Once you find that person, you can do whatever you normally could do with them.

The business card also says what that person is, like an accountant, and so when you find that person, that's what you're going to treat them as. You have to copy their address into a different business card if you want to treat them as something else.

Does that help? Pointers are something that a lot of people have a problem with. I'm not one of them, I understood pointers as soon as I read about them, and as such I don't have common ground to provide as much help as I would like.
----Erzengel des Lichtes光の大天使Archangel of LightEverything has a use. You must know that use, and when to properly use the effects.♀≈♂?
Erz, you're my hero! That makes a ton of sense! Now to apply that to my programming :)

THanks a ton!

MMcneil
Quote:Original post by Erzengeldeslichtes
A pointer variable is like a blank business card upon which you can write someone's address. You write the home address of the person you want to talk to onto the paper, and then later you can use that card to find that person. You can erase the address from that card and write in her work address instead. Or you can write in someone else's address.

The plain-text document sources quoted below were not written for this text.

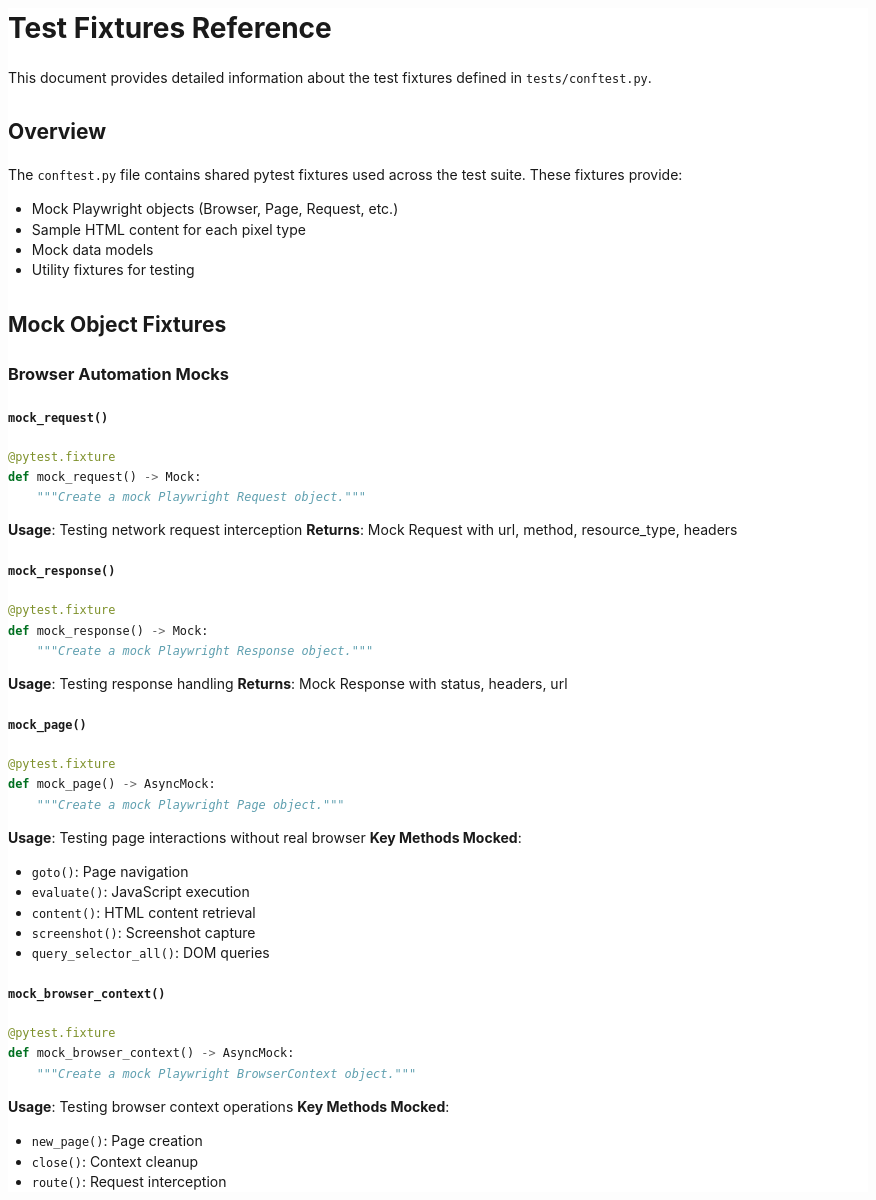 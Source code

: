 # Test Fixtures Reference

This document provides detailed information about the test fixtures defined in `tests/conftest.py`.

## Overview

The `conftest.py` file contains shared pytest fixtures used across the test suite. These fixtures provide:
- Mock Playwright objects (Browser, Page, Request, etc.)
- Sample HTML content for each pixel type
- Mock data models
- Utility fixtures for testing

## Mock Object Fixtures

### Browser Automation Mocks

#### `mock_request()`
```python
@pytest.fixture
def mock_request() -> Mock:
    """Create a mock Playwright Request object."""
```
**Usage**: Testing network request interception
**Returns**: Mock Request with url, method, resource_type, headers

#### `mock_response()`
```python
@pytest.fixture
def mock_response() -> Mock:
    """Create a mock Playwright Response object."""
```
**Usage**: Testing response handling
**Returns**: Mock Response with status, headers, url

#### `mock_page()`
```python
@pytest.fixture
def mock_page() -> AsyncMock:
    """Create a mock Playwright Page object."""
```
**Usage**: Testing page interactions without real browser
**Key Methods Mocked**:
- `goto()`: Page navigation
- `evaluate()`: JavaScript execution
- `content()`: HTML content retrieval
- `screenshot()`: Screenshot capture
- `query_selector_all()`: DOM queries

#### `mock_browser_context()`
```python
@pytest.fixture
def mock_browser_context() -> AsyncMock:
    """Create a mock Playwright BrowserContext object."""
```
**Usage**: Testing browser context operations
**Key Methods Mocked**:
- `new_page()`: Page creation
- `close()`: Context cleanup
- `route()`: Request interception
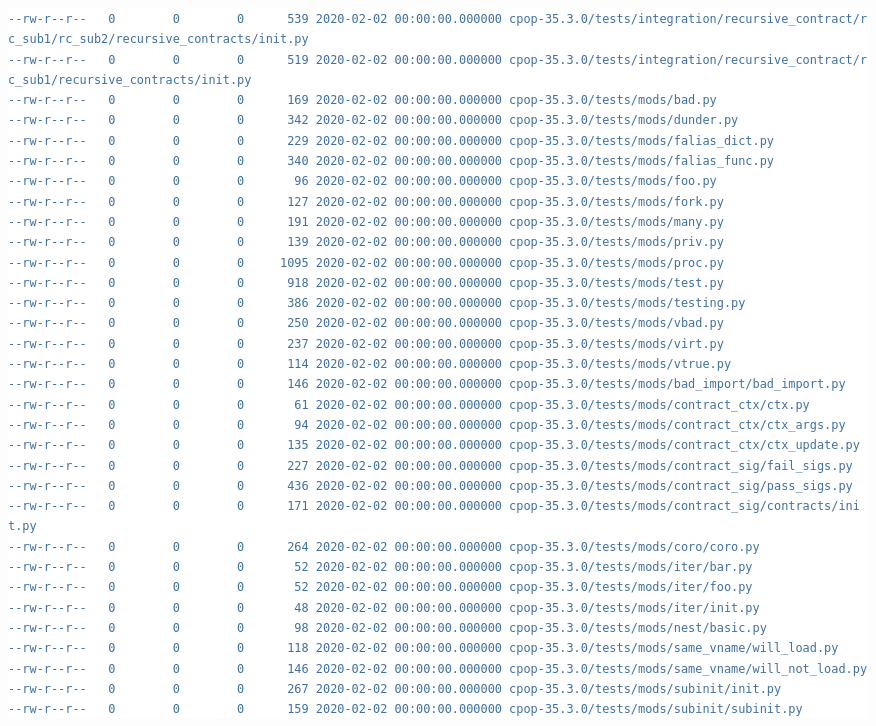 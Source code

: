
 ```diff
--rw-r--r--   0        0        0      539 2020-02-02 00:00:00.000000 cpop-35.3.0/tests/integration/recursive_contract/rc_sub1/rc_sub2/recursive_contracts/init.py
--rw-r--r--   0        0        0      519 2020-02-02 00:00:00.000000 cpop-35.3.0/tests/integration/recursive_contract/rc_sub1/recursive_contracts/init.py
--rw-r--r--   0        0        0      169 2020-02-02 00:00:00.000000 cpop-35.3.0/tests/mods/bad.py
--rw-r--r--   0        0        0      342 2020-02-02 00:00:00.000000 cpop-35.3.0/tests/mods/dunder.py
--rw-r--r--   0        0        0      229 2020-02-02 00:00:00.000000 cpop-35.3.0/tests/mods/falias_dict.py
--rw-r--r--   0        0        0      340 2020-02-02 00:00:00.000000 cpop-35.3.0/tests/mods/falias_func.py
--rw-r--r--   0        0        0       96 2020-02-02 00:00:00.000000 cpop-35.3.0/tests/mods/foo.py
--rw-r--r--   0        0        0      127 2020-02-02 00:00:00.000000 cpop-35.3.0/tests/mods/fork.py
--rw-r--r--   0        0        0      191 2020-02-02 00:00:00.000000 cpop-35.3.0/tests/mods/many.py
--rw-r--r--   0        0        0      139 2020-02-02 00:00:00.000000 cpop-35.3.0/tests/mods/priv.py
--rw-r--r--   0        0        0     1095 2020-02-02 00:00:00.000000 cpop-35.3.0/tests/mods/proc.py
--rw-r--r--   0        0        0      918 2020-02-02 00:00:00.000000 cpop-35.3.0/tests/mods/test.py
--rw-r--r--   0        0        0      386 2020-02-02 00:00:00.000000 cpop-35.3.0/tests/mods/testing.py
--rw-r--r--   0        0        0      250 2020-02-02 00:00:00.000000 cpop-35.3.0/tests/mods/vbad.py
--rw-r--r--   0        0        0      237 2020-02-02 00:00:00.000000 cpop-35.3.0/tests/mods/virt.py
--rw-r--r--   0        0        0      114 2020-02-02 00:00:00.000000 cpop-35.3.0/tests/mods/vtrue.py
--rw-r--r--   0        0        0      146 2020-02-02 00:00:00.000000 cpop-35.3.0/tests/mods/bad_import/bad_import.py
--rw-r--r--   0        0        0       61 2020-02-02 00:00:00.000000 cpop-35.3.0/tests/mods/contract_ctx/ctx.py
--rw-r--r--   0        0        0       94 2020-02-02 00:00:00.000000 cpop-35.3.0/tests/mods/contract_ctx/ctx_args.py
--rw-r--r--   0        0        0      135 2020-02-02 00:00:00.000000 cpop-35.3.0/tests/mods/contract_ctx/ctx_update.py
--rw-r--r--   0        0        0      227 2020-02-02 00:00:00.000000 cpop-35.3.0/tests/mods/contract_sig/fail_sigs.py
--rw-r--r--   0        0        0      436 2020-02-02 00:00:00.000000 cpop-35.3.0/tests/mods/contract_sig/pass_sigs.py
--rw-r--r--   0        0        0      171 2020-02-02 00:00:00.000000 cpop-35.3.0/tests/mods/contract_sig/contracts/init.py
--rw-r--r--   0        0        0      264 2020-02-02 00:00:00.000000 cpop-35.3.0/tests/mods/coro/coro.py
--rw-r--r--   0        0        0       52 2020-02-02 00:00:00.000000 cpop-35.3.0/tests/mods/iter/bar.py
--rw-r--r--   0        0        0       52 2020-02-02 00:00:00.000000 cpop-35.3.0/tests/mods/iter/foo.py
--rw-r--r--   0        0        0       48 2020-02-02 00:00:00.000000 cpop-35.3.0/tests/mods/iter/init.py
--rw-r--r--   0        0        0       98 2020-02-02 00:00:00.000000 cpop-35.3.0/tests/mods/nest/basic.py
--rw-r--r--   0        0        0      118 2020-02-02 00:00:00.000000 cpop-35.3.0/tests/mods/same_vname/will_load.py
--rw-r--r--   0        0        0      146 2020-02-02 00:00:00.000000 cpop-35.3.0/tests/mods/same_vname/will_not_load.py
--rw-r--r--   0        0        0      267 2020-02-02 00:00:00.000000 cpop-35.3.0/tests/mods/subinit/init.py
--rw-r--r--   0        0        0      159 2020-02-02 00:00:00.000000 cpop-35.3.0/tests/mods/subinit/subinit.py
```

A pointer variable can also be used to randomly select a person from a phonebook. It usually happens when you forget to initialize a pointer. If you are unlucky, a pointer can even select a person that's outside of the phone book (oh no!) in which case you have to jump out and deploy a parachute.
deathkrushPS3/Xbox360 Graphics Programmer, Mass Media.Completed Projects: Stuntman Ignition (PS3), Saints Row 2 (PS3), Darksiders(PS3, 360)
There are two main categories of memory that the user can utilise to store program data. These are called the stack and the heap.

Stack

This is where space is allocated at compile time for the variables that you create - it's a named memory location that stores a value, for instance:

int aInt;

says that when this program is executed a named memory location of size (int) bytes needs to be allocated to the stack and named "aInt". The stack space assigned to aInt is released on program termination.

Heap

This is where your runtime memory allocations are assigned to when you declare and allocate heap space.

int *aInt;

Note that this time you are not naming a memory location were a value is stored, but instead naming a pointer object that is specifically pointing to a location on the heap.

When you assign space to a pointer, this data is pushed onto the heap and on deleting it is popped off.

Hope this clarifies. :)
Quote:Original post by MMcNeil
Erz, you're my hero! That makes a ton of sense! Now to apply that to my programming :)

THanks a ton!

MMcneil


Glad to be someone's hero(ine). Maybe I should go into teaching, I seem to have a gift in explaining these things in ways that people actually understand.

I like deathkrush's extension to my metaphor. Of course, when you select someone at random and write their address into your business card, you're going to be asking a plumber to be an accountant, or an accountant to do brain surgery. You might even write an address to a vacant lot. They won't be happy if you do that, and they'll either crash you into a telephone pole or try to do the job and give very strange results.

You have to be careful that your business card is either blank or has the address to the right person (and you better check to make sure it's not blank before you go and try to find them, otherwise you'll crash into a tree. [wink]).

Of course, what's technically happening when this happens is important, particularly when you're debugging, but for now you can just understand what's going on metaphorically, and when you're comfortable enough with pointers you can then look into what's actually happening.

Stack and heap only serve to confuse the issue of pointers right now. It's important to know about the stack and the heap, but that's something to be dealt with later, when one is comfortable with pointers.
----Erzengel des Lichtes光の大天使Archangel of LightEverything has a use. You must know that use, and when to properly use the effects.♀≈♂?